Eric stared. He couldn't stop staring. And yet he should have realized, long ago, that Walden was different too, in his own way.
Walden smiled back, his face, shadowed in moonlight, as quiet and as understanding as ever. For a moment neither spoke, and there was only the faraway sound of crickets chirping and the rustling of the wind in the gardens.

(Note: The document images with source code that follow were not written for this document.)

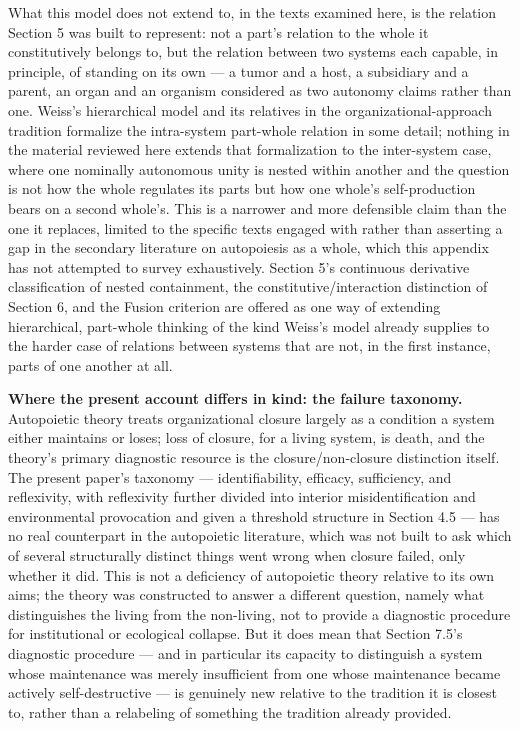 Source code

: \documentclass[11pt]{article}
\theoremstyle{plain}
\begin{document}
What this model does not extend to, in the texts examined here, is the relation Section 5 was built to represent: not a part's relation to the whole it constitutively belongs to, but the relation between two systems each capable, in principle, of standing on its own --- a tumor and a host, a subsidiary and a parent, an organ and an organism considered as two autonomy claims rather than one. Weiss's hierarchical model and its relatives in the organizational-approach tradition formalize the intra-system part-whole relation in some detail; nothing in the material reviewed here extends that formalization to the inter-system case, where one nominally autonomous unity is nested within another and the question is not how the whole regulates its parts but how one whole's self-production bears on a second whole's. This is a narrower and more defensible claim than the one it replaces, limited to the specific texts engaged with rather than asserting a gap in the secondary literature on autopoiesis as a whole, which this appendix has not attempted to survey exhaustively. Section 5's continuous derivative classification of nested containment, the constitutive/interaction distinction of Section 6, and the Fusion criterion are offered as one way of extending hierarchical, part-whole thinking of the kind Weiss's model already supplies to the harder case of relations between systems that are not, in the first instance, parts of one another at all.

\textbf{Where the present account differs in kind: the failure taxonomy.} Autopoietic theory treats organizational closure largely as a condition a system either maintains or loses; loss of closure, for a living system, is death, and the theory's primary diagnostic resource is the closure/non-closure distinction itself. The present paper's taxonomy --- identifiability, efficacy, sufficiency, and reflexivity, with reflexivity further divided into interior misidentification and environmental provocation and given a threshold structure in Section 4.5 --- has no real counterpart in the autopoietic literature, which was not built to ask which of several structurally distinct things went wrong when closure failed, only whether it did. This is not a deficiency of autopoietic theory relative to its own aims; the theory was constructed to answer a different question, namely what distinguishes the living from the non-living, not to provide a diagnostic procedure for institutional or ecological collapse. But it does mean that Section 7.5's diagnostic procedure --- and in particular its capacity to distinguish a system whose maintenance was merely insufficient from one whose maintenance became actively self-destructive --- is genuinely new relative to the tradition it is closest to, rather than a relabeling of something the tradition already provided.
\end{document}

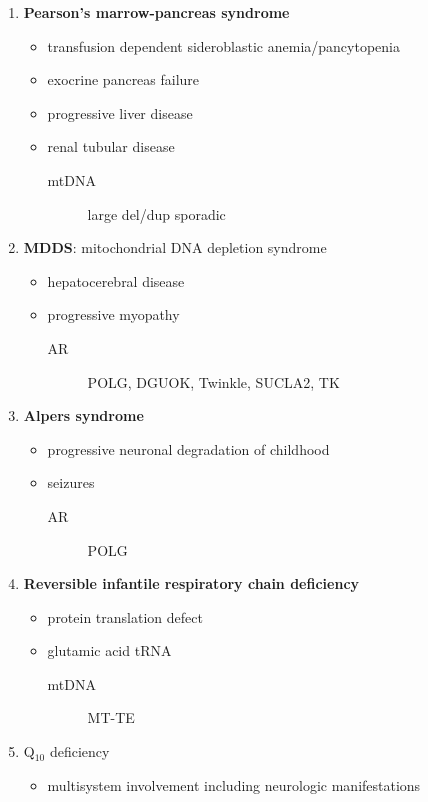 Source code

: \documentclass{scrartcl}
\begin{document}
\begin{enumerate}
\begin{enumerate}
\item \textbf{Pearson's marrow-pancreas syndrome}
\label{sec:org1b857f3}
\begin{itemize}
\item transfusion dependent sideroblastic anemia/pancytopenia
\item exocrine pancreas failure
\item progressive liver disease
\item renal tubular disease
\begin{description}
\item[{mtDNA}] large del/dup sporadic
\end{description}
\end{itemize}
\item \textbf{MDDS}: mitochondrial DNA depletion syndrome
\label{sec:orgdaa5ece}
\begin{itemize}
\item hepatocerebral disease
\item progressive myopathy
\begin{description}
\item[{AR}] POLG, DGUOK, Twinkle, SUCLA2, TK
\end{description}
\end{itemize}
\item \textbf{Alpers syndrome}
\label{sec:org3acb59f}
\begin{itemize}
\item progressive neuronal degradation of childhood
\item seizures
\begin{description}
\item[{AR}] POLG
\end{description}
\end{itemize}
\item \textbf{Reversible infantile respiratory chain deficiency}
\label{sec:orgd57a352}
\begin{itemize}
\item protein translation defect
\item glutamic acid tRNA
\begin{description}
\item[{mtDNA}] MT-TE
\end{description}
\end{itemize}
\item Q\(_{\text{10}}\) deficiency
\label{sec:orga89c7f4}
\begin{itemize}
\item multisystem involvement including neurologic manifestations

\end{itemize}
\end{enumerate}
\end{enumerate}
\end{document}
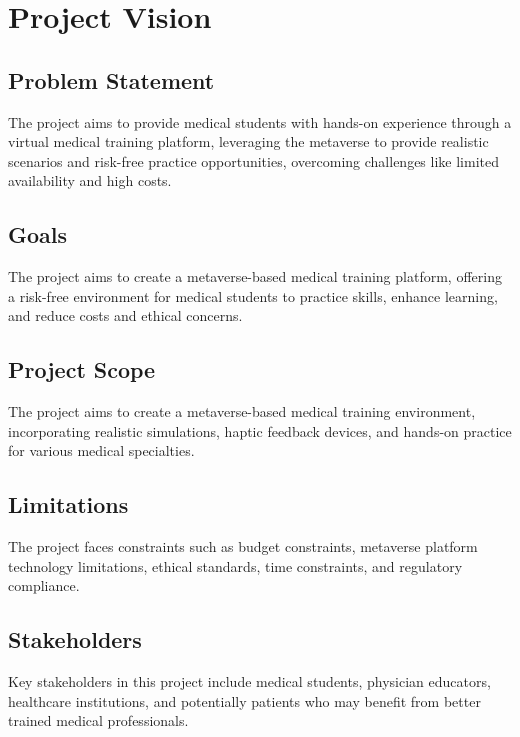 \chapter{Project Vision}
\label{ch:vision}
\section{Problem Statement}
The project aims to provide medical students with hands-on experience through a virtual medical training platform, leveraging the metaverse to provide realistic scenarios and risk-free practice opportunities, overcoming challenges like limited availability and high costs.

\section{Goals}
The project aims to create a metaverse-based medical training platform, offering a risk-free environment for medical students to practice skills, enhance learning, and reduce costs and ethical concerns.

\section{Project Scope}
The project aims to create a metaverse-based medical training environment, incorporating realistic simulations, haptic feedback devices, and hands-on practice for various medical specialties.
\section{Limitations}
The project faces constraints such as budget constraints, metaverse platform technology limitations, ethical standards, time constraints, and regulatory compliance.

\section{Stakeholders}
Key stakeholders in this project include medical students, physician educators, healthcare institutions, and potentially patients who may benefit from better trained medical professionals.
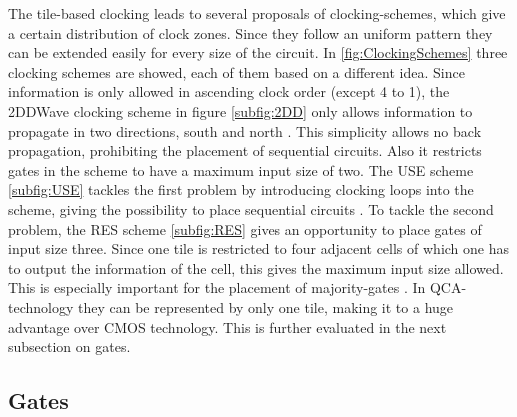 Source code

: The tile-based clocking leads to several proposals of clocking-schemes, which give a certain distribution of clock zones. Since they follow an uniform pattern they can be extended easily for every size of the circuit. In \ref{fig:ClockingSchemes} three clocking schemes are showed, each of them based on a different idea. Since information is only allowed in ascending clock order (except 4 to 1), the 2DDWave clocking scheme in figure \ref{subfig:2DD} only allows information to propagate in two directions, south and north \cite{2DD}. This simplicity allows no back propagation, prohibiting the placement of sequential circuits. Also it restricts gates in the scheme to have a maximum input size of two. The USE scheme \ref{subfig:USE} tackles the first problem by introducing clocking loops into the scheme, giving the possibility to place sequential circuits \cite{USE}. To tackle the second problem, the RES scheme \ref{subfig:RES} gives an opportunity to place gates of input size three. Since one tile is restricted to four adjacent cells of which one has to output the information of the cell, this gives the maximum input size allowed. This is especially important for the placement of majority-gates \cite{RES}. In QCA-technology they can be represented by only one tile, making it to a huge advantage over CMOS technology. This is further evaluated in the next subsection on gates.

\subsection{Gates}\label{sub:gates}

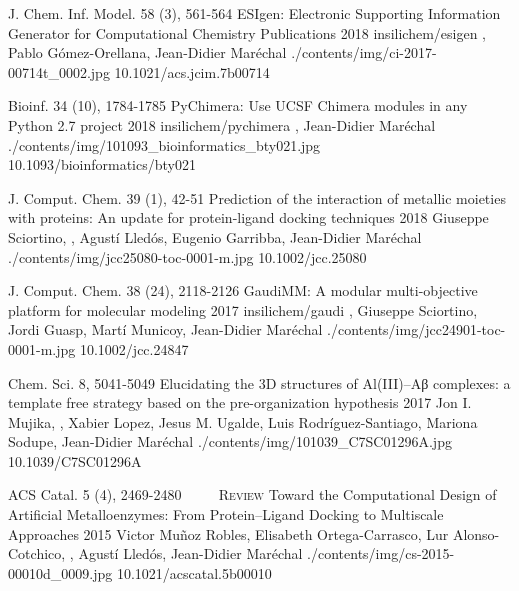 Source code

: \begin{cventries}
  \pubentry
    {J. Chem. Inf. Model. 58 (3), 561-564} %
    {ESIgen: Electronic Supporting Information Generator for Computational Chemistry Publications} %
    {2018} %
    {insilichem/esigen} %
    {,\textsuperscript{\dagger} Pablo Gómez-Orellana, Jean-Didier Maréchal\textsuperscript{\dagger}} %
    {./contents/img/ci-2017-00714t_0002.jpg} %
    {10.1021/acs.jcim.7b00714} %

  \pubentry
    {Bioinf. 34 (10), 1784-1785} %
    {PyChimera: Use UCSF Chimera modules in any Python 2.7 project} %
    {2018} %
    {insilichem/pychimera} %
    {,\textsuperscript{\dagger} Jean-Didier Maréchal\textsuperscript{\dagger}} %
    {./contents/img/101093_bioinformatics_bty021.jpg} %
    {10.1093/bioinformatics/bty021} %

  \pubentry
    {J. Comput. Chem. 39 (1), 42-51} %
    {Prediction of the interaction of metallic moieties with proteins: An update for protein-ligand docking techniques} %
    {2018} %
    {} %
    {Giuseppe Sciortino, , Agustí Lledós, Eugenio Garribba, Jean-Didier Maréchal} %
    {./contents/img/jcc25080-toc-0001-m.jpg} %
    {10.1002/jcc.25080} %

  \pubentry
    {J. Comput. Chem. 38 (24), 2118-2126} %
    {GaudiMM: A modular multi-objective platform for molecular modeling} %
    {2017} %
    {insilichem/gaudi} %
    {,\textsuperscript{\dagger} Giuseppe Sciortino, Jordi Guasp, Martí Municoy, Jean-Didier Maréchal\textsuperscript{\dagger}} %
    {./contents/img/jcc24901-toc-0001-m.jpg} %
    {10.1002/jcc.24847} %

  \pubentry
    {Chem. Sci. 8, 5041-5049} %
    {Elucidating the 3D structures of Al(III)–Aβ complexes: a template free strategy based on the pre-organization hypothesis} %
    {2017} %
    {} %
    {Jon I. Mujika, , Xabier Lopez, Jesus M. Ugalde, Luis Rodríguez-Santiago, Mariona Sodupe, Jean-Didier Maréchal} %
    {./contents/img/101039_C7SC01296A.jpg} %
    {10.1039/C7SC01296A} %

  \pubentry
    {ACS Catal. 5 (4), 2469-2480 ~~\cdot~~ \scshape{Review}} %
    {Toward the Computational Design of Artificial Metalloenzymes: From Protein–Ligand Docking to Multiscale Approaches} %
    {2015} %
    {} %
    {Victor Muñoz Robles, Elisabeth Ortega-Carrasco, Lur Alonso-Cotchico, , Agustí Lledós, Jean-Didier Maréchal} %
    {./contents/img/cs-2015-00010d_0009.jpg} %
    {10.1021/acscatal.5b00010} %
\end{cventries}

And then, from within the aircar, there was a different rustling, that of a person moving.
"Lisa!"
Eric pushed the compartment panel back. The soft light came on automatically, framing her where she curled against the far wall.
"You heard us?"
She nodded. Tears had dried on her cheeks. Her eyes were huge in her thin face.
"We'd better go, Lisa."
He reached in to help her out.
They didn't see the aircar dropping in for a landing until it was almost upon them, until its lights arced down over the museum walls.
"Hide, Eric. In here--" Lisa pulled him forward.
Behind them, Walden's voice, suddenly tired in the darkness. "It's too late. They know I'm here. And they're wondering why."
The three of them stood frozen, watching each other, while the dark shape of the car settled to the ground some thirty yards away.
"It's Abbot," Walden said. He paused, intent for a moment, and added, "He doesn't know about you. Get out of sight somewhere, both of you, away from here--"
"Come on, Lisa--" Eric swung away from the car, toward the shelter of the building and whatever hiding place there might be. "Hurry!"